A WOOLLEN ARMY
By Ann Evans
Photos courtesy of Rob Tysall, Tysall’s Photography.
Imagine an army of soldiers without a weapon in sight. Then imagine that army made out of wool.
That’s precisely was French artist Délit Maille has created, and where better to display her woollen army than at the World Travel Market at London’s Excel Centre, where many thousands of representatives of the nations of the world gathered to do business and promote their country.
People campaign for peace in many ways, and Délit Maille from Lille wanted to create a gentle army, in miniature, without weapons, and in wool. She brought along an army of 580 soldiers, all made from wool although 780 had been made in total, but there simply wasn’t enough space at the World Travel Show to display them all.

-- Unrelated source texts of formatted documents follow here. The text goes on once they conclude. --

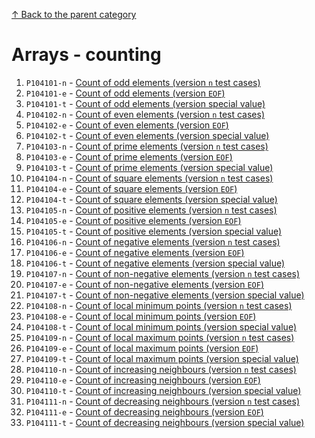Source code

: [↑ Back to the parent category](../../README.md)

# Arrays - counting

1. `P104101-n` -  [Count of odd elements (version `n` test cases)](./P104101-n.md)
1. `P104101-e` -  [Count of odd elements (version `EOF`)](./P104101-e.md)
1. `P104101-t` -  [Count of odd elements (version special value)](./P104101-t.md)
1. `P104102-n` -  [Count of even elements (version `n` test cases)](./P104102-n.md)
1. `P104102-e` -  [Count of even elements (version `EOF`)](./P104102-e.md)
1. `P104102-t` -  [Count of even elements (version special value)](./P104102-t.md)
1. `P104103-n` -  [Count of prime elements (version `n` test cases)](./P104103-n.md)
1. `P104103-e` -  [Count of prime elements (version `EOF`)](./P104103-e.md)
1. `P104103-t` -  [Count of prime elements (version special value)](./P104103-t.md)
1. `P104104-n` -  [Count of square elements (version `n` test cases)](./P104104-n.md)
1. `P104104-e` -  [Count of square elements (version `EOF`)](./P104104-e.md)
1. `P104104-t` -  [Count of square elements (version special value)](./P104104-t.md)
1. `P104105-n` -  [Count of positive elements (version `n` test cases)](./P104105-n.md)
1. `P104105-e` -  [Count of positive elements (version `EOF`)](./P104105-e.md)
1. `P104105-t` -  [Count of positive elements (version special value)](./P104105-t.md)
1. `P104106-n` -  [Count of negative elements (version `n` test cases)](./P104106-n.md)
1. `P104106-e` -  [Count of negative elements (version `EOF`)](./P104106-e.md)
1. `P104106-t` -  [Count of negative elements (version special value)](./P104106-t.md)
1. `P104107-n` -  [Count of non-negative elements (version `n` test cases)](./P104107-n.md)
1. `P104107-e` -  [Count of non-negative elements (version `EOF`)](./P104107-e.md)
1. `P104107-t` -  [Count of non-negative elements (version special value)](./P104107-t.md)
1. `P104108-n` -  [Count of local minimum points (version `n` test cases)](./P104108-n.md)
1. `P104108-e` -  [Count of local minimum points (version `EOF`)](./P104108-e.md)
1. `P104108-t` -  [Count of local minimum points (version special value)](./P104108-t.md)
1. `P104109-n` -  [Count of local maximum points (version `n` test cases)](./P104109-n.md)
1. `P104109-e` -  [Count of local maximum points (version `EOF`)](./P104109-e.md)
1. `P104109-t` -  [Count of local maximum points (version special value)](./P104109-t.md)
1. `P104110-n` -  [Count of increasing neighbours (version `n` test cases)](./P104110-n.md)
1. `P104110-e` -  [Count of increasing neighbours (version `EOF`)](./P104110-e.md)
1. `P104110-t` -  [Count of increasing neighbours (version special value)](./P104110-t.md)
1. `P104111-n` -  [Count of decreasing neighbours (version `n` test cases)](./P104111-n.md)
1. `P104111-e` -  [Count of decreasing neighbours (version `EOF`)](./P104111-e.md)
1. `P104111-t` -  [Count of decreasing neighbours (version special value)](./P104111-t.md)
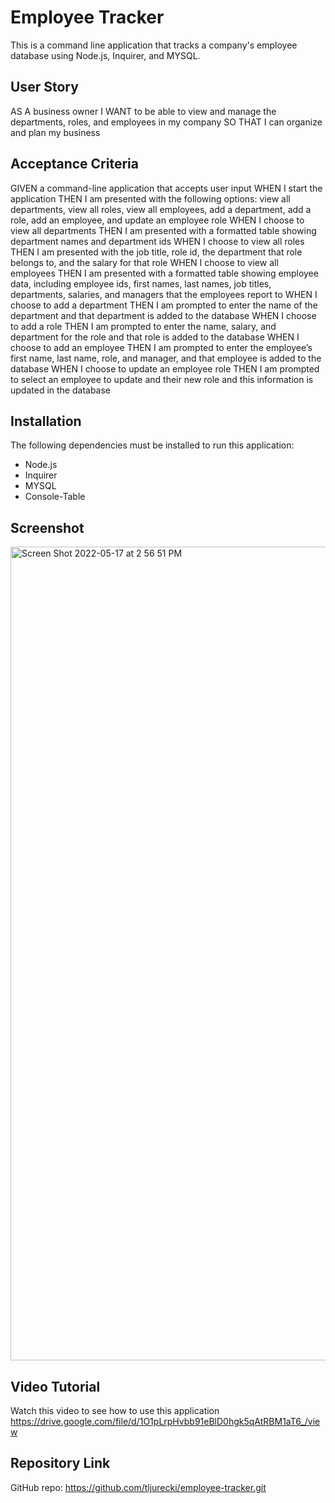 # Employee Tracker

This is a command line application that tracks a company's employee database using Node.js, Inquirer, and MYSQL.

## User Story
AS A business owner
I WANT to be able to view and manage the departments, roles, and employees in my company
SO THAT I can organize and plan my business

## Acceptance Criteria
GIVEN a command-line application that accepts user input
WHEN I start the application
THEN I am presented with the following options: view all departments, view all roles, view all employees, add a department, add a role, add an employee, and update an employee role
WHEN I choose to view all departments
THEN I am presented with a formatted table showing department names and department ids
WHEN I choose to view all roles
THEN I am presented with the job title, role id, the department that role belongs to, and the salary for that role
WHEN I choose to view all employees
THEN I am presented with a formatted table showing employee data, including employee ids, first names, last names, job titles, departments, salaries, and managers that the employees report to
WHEN I choose to add a department
THEN I am prompted to enter the name of the department and that department is added to the database
WHEN I choose to add a role
THEN I am prompted to enter the name, salary, and department for the role and that role is added to the database
WHEN I choose to add an employee
THEN I am prompted to enter the employee’s first name, last name, role, and manager, and that employee is added to the database
WHEN I choose to update an employee role
THEN I am prompted to select an employee to update and their new role and this information is updated in the database

## Installation
The following dependencies must be installed to run this application: 
* Node.js
* Inquirer
* MYSQL
* Console-Table

## Screenshot
<img width="1302" alt="Screen Shot 2022-05-17 at 2 56 51 PM" src="https://user-images.githubusercontent.com/99137308/168897092-729b6a2c-e770-4e58-8702-a71a154dad63.png">

## Video Tutorial
Watch this video to see how to use this application https://drive.google.com/file/d/1O1pLrpHvbb91eBlD0hgk5qAtRBM1aT6_/view

## Repository Link
GitHub repo: https://github.com/tljurecki/employee-tracker.git
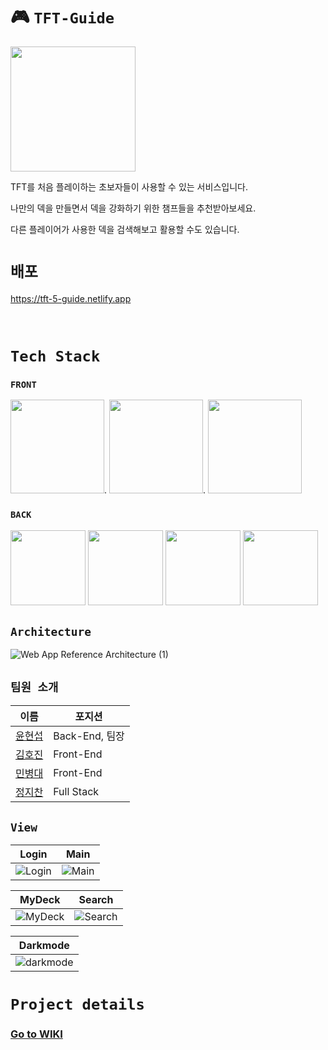 # 🎮 `TFT-Guide`
<img src="https://user-images.githubusercontent.com/80196999/131866159-b26e8ab4-8a74-4e15-b3e7-d9bb913d7ae5.png" width="200" height="200"/>

TFT를 처음 플레이하는 초보자들이 사용할 수 있는 서비스입니다.  

나만의 덱을 만들면서 덱을 강화하기 위한 챔프들을 추천받아보세요.  

다른 플레이어가 사용한 덱을 검색해보고 활용할 수도 있습니다.

# `배포`
https://tft-5-guide.netlify.app

<br/>

# `Tech Stack`

### `FRONT`
<img src="https://user-images.githubusercontent.com/80196999/131903922-92405ef2-8df5-4d38-abf0-79186a138109.png" height="150"/>. <img src="https://user-images.githubusercontent.com/80196999/131904201-31a3d4e4-26cf-4673-a38b-b6aa8530ff30.png" height="150"/>. <img src="https://user-images.githubusercontent.com/80196999/131904423-0bfb6386-e4a7-4824-be49-2b4f381f1c98.png" height="150"/>



### `BACK`

<img src="https://user-images.githubusercontent.com/80196999/131904609-40c33f8a-b8ae-4850-9cf3-592539e8e217.png" height="120"/>  <img src="https://user-images.githubusercontent.com/80196999/131904926-715d122b-f8ce-4671-b7d5-2a8d1831a6e3.png" height="120"/>  <img src="https://user-images.githubusercontent.com/80196999/131905124-5139632a-20bb-44cf-a238-ad7bc9e38454.png" height="120"/>  <img src="https://user-images.githubusercontent.com/80196999/131905210-bfe02f65-ac59-41e2-ac9b-b99da05ae9a7.png" height="120"/>

## `Architecture`
![Web App Reference Architecture (1)](https://user-images.githubusercontent.com/61625998/131931490-faafef7b-950f-452c-a2e1-273e87554b2b.png)

## `팀원 소개`

|이름|포지션|
|------|---|
|[윤현섭](https://github.com/hyeon3051)|Back-End, 팀장|
|[김호진](https://github.com/Alamarama)|Front-End|
|[민병대](https://github.com/minbyoungdae)|Front-End|
|[정지찬](https://github.com/jch422)|Full Stack|

## `View`
Login  |  Main
--- | ---
![Login](https://user-images.githubusercontent.com/38288479/131941338-a8f2f7d0-8e49-4d38-880e-8ed6bd947cdf.gif) | ![Main](https://user-images.githubusercontent.com/38288479/131941340-abf725bf-84f4-4575-bf97-c30d645834e8.gif)


MyDeck  |  Search
--- | ---
![MyDeck](https://user-images.githubusercontent.com/38288479/131941339-e9e74c29-f03f-46cf-9a76-0980b2ebab89.gif)  |  ![Search](https://user-images.githubusercontent.com/38288479/131941337-7037aa98-2442-4c3a-b8ff-ad4b3c4a27ee.gif)

Darkmode  |
--- |
![darkmode](https://user-images.githubusercontent.com/38288479/131941331-d0ae0fc2-b495-4fe4-8fef-20a1f66596c8.gif)  |

# `Project details`

### [Go to WIKI](https://github.com/codestates/TFT-Guide/wiki)
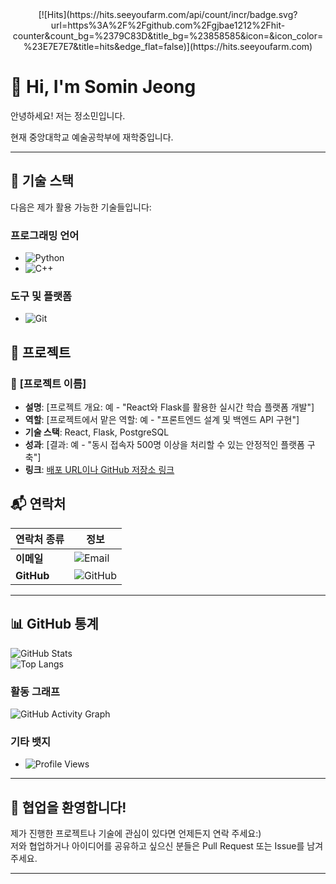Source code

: <div align="center">
[![Hits](https://hits.seeyoufarm.com/api/count/incr/badge.svg?url=https%3A%2F%2Fgithub.com%2Fgjbae1212%2Fhit-counter&count_bg=%2379C83D&title_bg=%23858585&icon=&icon_color=%23E7E7E7&title=hits&edge_flat=false)](https://hits.seeyoufarm.com)
</div>

# 👋 Hi, I'm Somin Jeong 

안녕하세요! 저는 정소민입니다.
</div>
현재 중앙대학교 예술공학부에 재학중입니다.

---

## 🌟 **기술 스택**  
다음은 제가 활용 가능한 기술들입니다:  

### **프로그래밍 언어**  
- ![Python](https://img.shields.io/badge/Python-3776AB?style=flat&logo=python&logoColor=white)
- ![C++](https://img.shields.io/badge/C++-00599C?style=flat&logo=c%2B%2B&logoColor=white)

### **도구 및 플랫폼**  
- ![Git](https://img.shields.io/badge/Git-F05032?style=flat&logo=git&logoColor=white)
</div>

## 🚀 **프로젝트**  
### 📌 **[프로젝트 이름]**  
- **설명**: [프로젝트 개요: 예 - "React와 Flask를 활용한 실시간 학습 플랫폼 개발"]  
- **역할**: [프로젝트에서 맡은 역할: 예 - "프론트엔드 설계 및 백엔드 API 구현"]  
- **기술 스택**: React, Flask, PostgreSQL  
- **성과**: [결과: 예 - "동시 접속자 500명 이상을 처리할 수 있는 안정적인 플랫폼 구축"]  
- **링크**: [배포 URL이나 GitHub 저장소 링크](#)

## 📬 **연락처**  
| 연락처 종류 | 정보 |
|-------------|---------------------------------------------------|
| **이메일**  |  ![Email](https://img.shields.io/badge/Email-jsomin1108@gmail.com-D14836?style=flat&logo=gmail&logoColor=white)  |
| **GitHub**  |  ![GitHub](https://img.shields.io/badge/GitHub-wjdthals-181717?style=flat&logo=github&logoColor=white)  |
---

## 📊 **GitHub 통계**  
![GitHub Stats](https://github-readme-stats.vercel.app/api?username=wjdthals&show_icons=true&theme=radical)  
![Top Langs](https://github-readme-stats.vercel.app/api/top-langs/?username=wjdthals&layout=compact&theme=radical)  

### **활동 그래프**
![GitHub Activity Graph](https://github-readme-activity-graph.vercel.app/graph?username=wjdthals&bg_color=1d2a3a&color=9cf&line=f09&point=51e6f4&area=true&hide_border=true)

### **기타 뱃지**
- ![Profile Views](https://komarev.com/ghpvc/?username=wjdthals&style=flat-square&color=blue)
---

## 🤝 **협업을 환영합니다!**  
제가 진행한 프로젝트나 기술에 관심이 있다면 언제든지 연락 주세요:)  
저와 협업하거나 아이디어를 공유하고 싶으신 분들은 Pull Request 또는 Issue를 남겨주세요.  

---
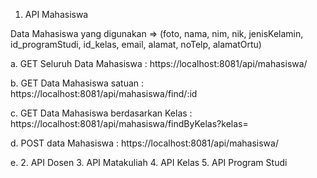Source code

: 1. API Mahasiswa

  Data Mahasiswa yang digunakan => (foto, nama, nim, nik, jenisKelamin, id_programStudi, id_kelas, email, alamat, noTelp, alamatOrtu)
  
  a. GET Seluruh Data Mahasiswa : https://localhost:8081/api/mahasiswa/
  
  b. GET Data Mahasiswa satuan : https://localhost:8081/api/mahasiswa/find/:id
  
  c. GET Data Mahasiswa berdasarkan Kelas : https://localhost:8081/api/mahasiswa/findByKelas?kelas=<value>
  
  d. POST data Mahasiswa : https://localhost:8081/api/mahasiswa/ 
  
  e. 
2. API Dosen
3. API Matakuliah
4. API Kelas
5. API Program Studi
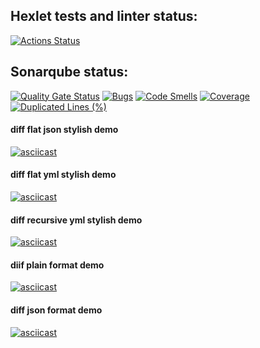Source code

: ## Hexlet tests and linter status:
[![Actions Status](https://github.com/DmitriyKorchagin95/java-project-71/actions/workflows/hexlet-check.yml/badge.svg)](https://github.com/DmitriyKorchagin95/java-project-71/actions)
## Sonarqube status:
[![Quality Gate Status](https://sonarcloud.io/api/project_badges/measure?project=DmitriyKorchagin95_java-project-71&metric=alert_status)](https://sonarcloud.io/summary/new_code?id=DmitriyKorchagin95_java-project-71)
[![Bugs](https://sonarcloud.io/api/project_badges/measure?project=DmitriyKorchagin95_java-project-71&metric=bugs)](https://sonarcloud.io/summary/new_code?id=DmitriyKorchagin95_java-project-71)
[![Code Smells](https://sonarcloud.io/api/project_badges/measure?project=DmitriyKorchagin95_java-project-71&metric=code_smells)](https://sonarcloud.io/summary/new_code?id=DmitriyKorchagin95_java-project-71)
[![Coverage](https://sonarcloud.io/api/project_badges/measure?project=DmitriyKorchagin95_java-project-71&metric=coverage)](https://sonarcloud.io/summary/new_code?id=DmitriyKorchagin95_java-project-71)
[![Duplicated Lines (%)](https://sonarcloud.io/api/project_badges/measure?project=DmitriyKorchagin95_java-project-71&metric=duplicated_lines_density)](https://sonarcloud.io/summary/new_code?id=DmitriyKorchagin95_java-project-71)
#### diff flat json stylish demo
[![asciicast](https://asciinema.org/a/NUZPsktD23UNK2RwXUG28CsJM.svg)](https://asciinema.org/a/NUZPsktD23UNK2RwXUG28CsJM)
#### diff flat yml stylish demo
[![asciicast](https://asciinema.org/a/UeLniHTiGAv9mcTDYJnYuFPh1.svg)](https://asciinema.org/a/UeLniHTiGAv9mcTDYJnYuFPh1)
#### diff recursive yml stylish demo
[![asciicast](https://asciinema.org/a/VNzm6P2KrTGTzZxO7OuHOg57O.svg)](https://asciinema.org/a/VNzm6P2KrTGTzZxO7OuHOg57O)
#### diif plain format demo
[![asciicast](https://asciinema.org/a/fE55q4z12Ks4hZRj2cKo5dhsK.svg)](https://asciinema.org/a/fE55q4z12Ks4hZRj2cKo5dhsK)
#### diff json format demo
[![asciicast](https://asciinema.org/a/6XWFkPdEAeAMkZqeUNZTnO8fk.svg)](https://asciinema.org/a/6XWFkPdEAeAMkZqeUNZTnO8fk)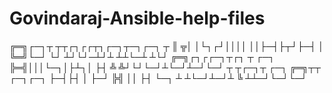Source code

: # Govindaraj-Ansible-help-files
╔═╗┌─┐┬  ┬┬┌┐┌┌┬┐┌─┐┬─┐┌─┐ ┬
║ ╦│ │└┐┌┘││││ ││├─┤├┬┘├─┤ │
╚═╝└─┘ └┘ ┴┘└┘─┴┘┴ ┴┴└─┴ ┴└┘
╔═╗┌┐┌┌─┐┬┌┐ ┬  ┌─┐
╠═╣│││└─┐│├┴┐│  ├┤
╩ ╩┘└┘└─┘┴└─┘┴─┘└─┘
┬ ┬┌─┐┬  ┌─┐  ╔═╗┬┬  ┌─┐┌─┐
├─┤├┤ │  ├─┘  ╠╣ ││  ├┤ └─┐
┴ ┴└─┘┴─┘┴    ╚  ┴┴─┘└─┘└─┘
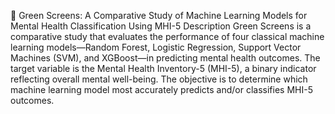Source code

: 🧠 Green Screens: A Comparative Study of Machine Learning Models for Mental Health Classification Using MHI-5
Description
Green Screens is a comparative study that evaluates the performance of four classical machine learning models—Random Forest, Logistic Regression, Support Vector Machines (SVM), and XGBoost—in predicting mental health outcomes. The target variable is the Mental Health Inventory-5 (MHI-5), a binary indicator reflecting overall mental well-being. The objective is to determine which machine learning model most accurately predicts and/or classifies MHI-5 outcomes.

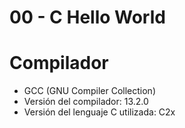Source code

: # 00 - C Hello World
# Compilador

- GCC (GNU Compiler Collection)  
- Versión del compilador: 13.2.0  
- Versión del lenguaje C utilizada: C2x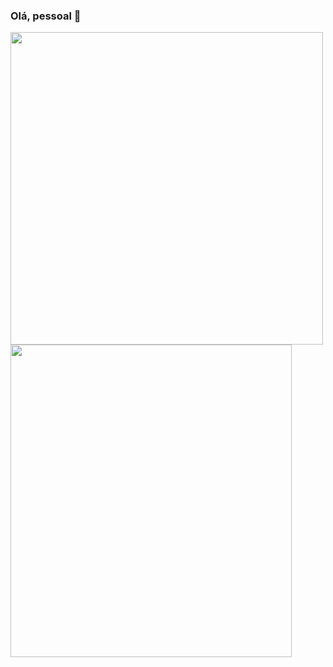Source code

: ### Olá, pessoal 👋

<a href="https://github.com/anuraghazra/github-readme-stats">
  <img align="center" height=500 width=500 src="https://github-readme-stats.vercel.app/api?username=evertonpsantos&show_icons=true&theme=vision-friendly-dark" />
</a>
<a href="https://github.com/anuraghazra/convoychat">
  <img align="center" height=500 width=450 src="https://github-readme-stats.vercel.app/api/top-langs/?username=evertonpsantos&layout=compact&theme=vision-friendly-dark" />
</a>
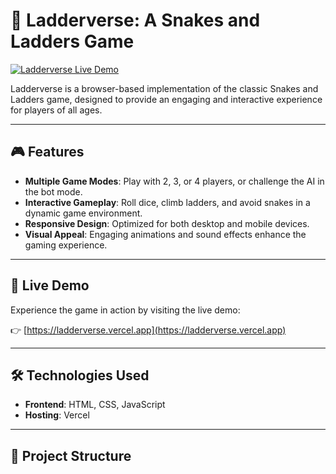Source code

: # 🐍 Ladderverse: A Snakes and Ladders Game

[![Ladderverse Live Demo](https://img.shields.io/badge/Live%20Demo-Click%20Here-brightgreen)](https://ladderverse.vercel.app)

Ladderverse is a browser-based implementation of the classic Snakes and Ladders game, designed to provide an engaging and interactive experience for players of all ages.

---

## 🎮 Features

- **Multiple Game Modes**: Play with 2, 3, or 4 players, or challenge the AI in the bot mode.
- **Interactive Gameplay**: Roll dice, climb ladders, and avoid snakes in a dynamic game environment.
- **Responsive Design**: Optimized for both desktop and mobile devices.
- **Visual Appeal**: Engaging animations and sound effects enhance the gaming experience.

---

## 🚀 Live Demo

Experience the game in action by visiting the live demo:

👉 [https://ladderverse.vercel.app](https://ladderverse.vercel.app)

---

## 🛠️ Technologies Used

- **Frontend**: HTML, CSS, JavaScript
- **Hosting**: Vercel

---

## 📂 Project Structure

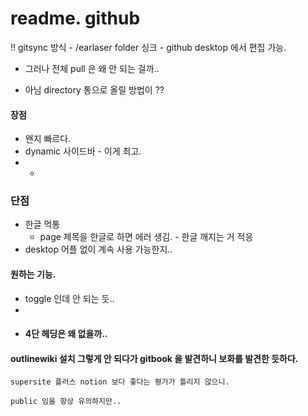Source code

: # readme. github

!! gitsync 방식 - /earlaser folder  싱크  - github desktop 에서 편집 가능. &#x20;

* 그러나 전체 pull 은 왜 안 되는 걸까..

* 아님  directory 통으로 올릴 방법이 ??

  

#### 장점&#x20;

* 왠지 빠르다.&#x20;
* dynamic 사이드바  - 이게 최고.&#x20;
* * &#x20;

### 단점&#x20;

* 한글 먹통&#x20;
  * page  제목을 한글로 하면 에러 생김. - 한글 깨지는 거 적응
* desktop 어플 없이  계속 사용 가능한지..&#x20;



#### 원하는 기능.&#x20;

* toggle 인데 안 되는 듯..&#x20;
*
* #### 4단 헤딩은 왜 없을까..&#x20;

####



#### outlinewiki 설치 그렇게 안 되다가 gitbook 을 발견하니 보화를 발견한 듯하다.&#x20;

`supersite 플러스 notion 보다 좋다는 평가가 틀리지 않으니.`&#x20;

`public 임을 항상 유의하지만..`  &#x20;















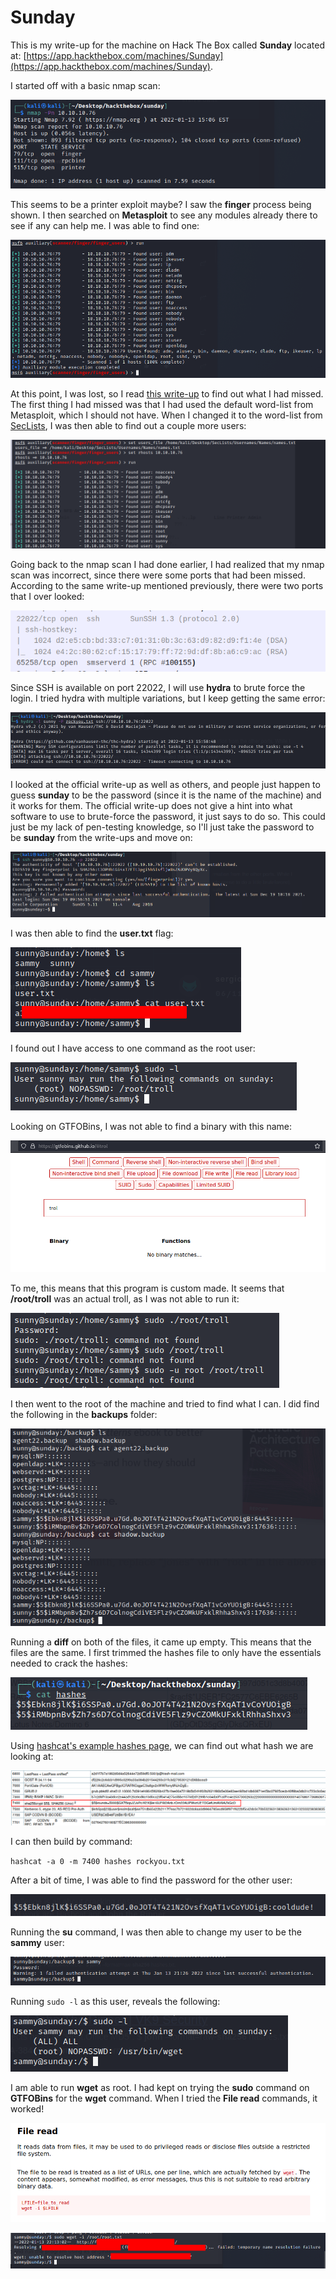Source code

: # Sunday

This is my write-up for the machine on Hack The Box called **Sunday** located at: [https://app.hackthebox.com/machines/Sunday](https://app.hackthebox.com/machines/Sunday).

I started off with a basic nmap scan:

![](<../../.gitbook/assets/image (364) (1) (1).png>)

This seems to be a printer exploit maybe? I saw the **finger** process being shown. I then searched on **Metasploit** to see any modules already there to see if any can help me. I was able to find one:

![](<../../.gitbook/assets/image (352) (1).png>)

At this point, I was lost, so I read [this write-up](https://0xdf.gitlab.io/2018/09/29/htb-sunday.html) to find out what I had missed. The first thing I had missed was that I had used the default word-list from Metasploit, which I should not have. When I changed it to the word-list from [SecLists](https://github.com/danielmiessler/SecLists/blob/master/Usernames/Names/names.txt), I was then able to find out a couple more users:

![](<../../.gitbook/assets/image (336) (1).png>)

Going back to the nmap scan I had done earlier, I had realized that my nmap scan was incorrect, since there were some ports that had been missed. According to the same write-up mentioned previously, there were two ports that I over looked:

![](<../../.gitbook/assets/image (373).png>)

Since SSH is available on port 22022, I will use **hydra** to brute force the login. I tried hydra with multiple variations, but I keep getting the same error:

![](<../../.gitbook/assets/image (351) (1).png>)

I looked at the official write-up as well as others, and people just happen to guess **sunday** to be the password (since it is the name of the machine) and it works for them. The official write-up does not give a hint into what software to use to brute-force the password, it just says to do so. This could just be my lack of pen-testing knowledge, so I'll just take the password to be **sunday** from the write-ups and move on:

![](<../../.gitbook/assets/image (354) (1) (1).png>)

I was then able to find the **user.txt** flag:

![](<../../.gitbook/assets/image (337) (1).png>)

I found out I have access to one command as the root user:

![](<../../.gitbook/assets/image (339) (1) (1).png>)

Looking on GTFOBins, I was not able to find a binary with this name:

![](<../../.gitbook/assets/image (368).png>)

To me, this means that this program is custom made. It seems that **/root/troll** was an actual troll, as I was not able to run it:

![](<../../.gitbook/assets/image (353) (1).png>)

I then went to the root of the machine and tried to find what I can. I did find the following in the **backups** folder:

![](<../../.gitbook/assets/image (341) (1).png>)

Running a **diff** on both of the files, it came up empty. This means that the files are the same. I first trimmed the hashes file to only have the essentials needed to crack the hashes:

![](<../../.gitbook/assets/image (331) (1).png>)

Using [hashcat's example hashes page](https://hashcat.net/wiki/doku.php?id=example\_hashes), we can find out what hash we are looking at:

![](<../../.gitbook/assets/image (350) (1).png>)

I can then build by command:

`hashcat -a 0 -m 7400 hashes rockyou.txt`

After a bit of time, I was able to find the password for the other user:

![](<../../.gitbook/assets/image (372).png>)

Running the **su** command, I was then able to change my user to be the **sammy** user:

![](<../../.gitbook/assets/image (367).png>)

Running `sudo -l` as this user, reveals the following:

![](<../../.gitbook/assets/image (357) (1).png>)

I am able to run **wget** as root. I had kept on trying the **sudo** command on **GTFOBins** for the **wget** command. When I tried the **File read** commands, it worked!

![](<../../.gitbook/assets/image (330) (1).png>)

![](<../../.gitbook/assets/image (371).png>)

Even so the display measured 12 metres with the woollen soldiers set up as a long military parade passing through the stands of the France Pavilion. As they fought alongside the French, the British Army were also among the troops represented.
The artist had enlisted the help of 500 people from all over the world to knit the necessary pieces that made up each little soldier. It was a team effort with no two people making a complete soldier. Once she had her volunteers she sent the wool, pattern and dimensions to them to knit. She then sewed each individual piece together around the metal frames that she had constructed, forming the soldiers.
“This project has taken me a year to do,” the artist told me. “I am a wool artist and I wanted to make an army out of wool so I asked people from all over the world to help. People from Australia, China, Canada – everywhere. It is a peaceful army without weapons. There is one soldier standing alone on the plinth who represents the unknown soldier.”
Délit Maille works in Northern France, the historic birthplace of the textile industry and scene of heavy fighting during the First World War. Wool production was the mainstay of the war economy in 1914-1918 mainly to supply army clothing and equipment for the soldiers. Today it is still central to the knowledge and and the agricultural economy in a number of countries that fought in the Great Wars: Australia, the UK, New Zealand and South Africa.
The exhibition of this woollen army previewed at the Musée de la Piscine de Roubaix between 6th December 2014 and 12th April 2015 as part of the Adieu aux Armés (Farewell to Arms) season dedicated to the Centenary of World War I. It was also displayed during the European Heritage Day of September 2015 at Paris’ Grand Palais.
The woollen army has been travelling around France and throughout the world since May 2015. It was the initiative of the Mission du Centenaire de la Premiér Guerre Mondiate (First World War Centenary Mission). The aim of the project being to show the work in a different context each time, therefore enriching the production of the exhibition every new destination. It was the first time the exhibition has been displayed on British soil.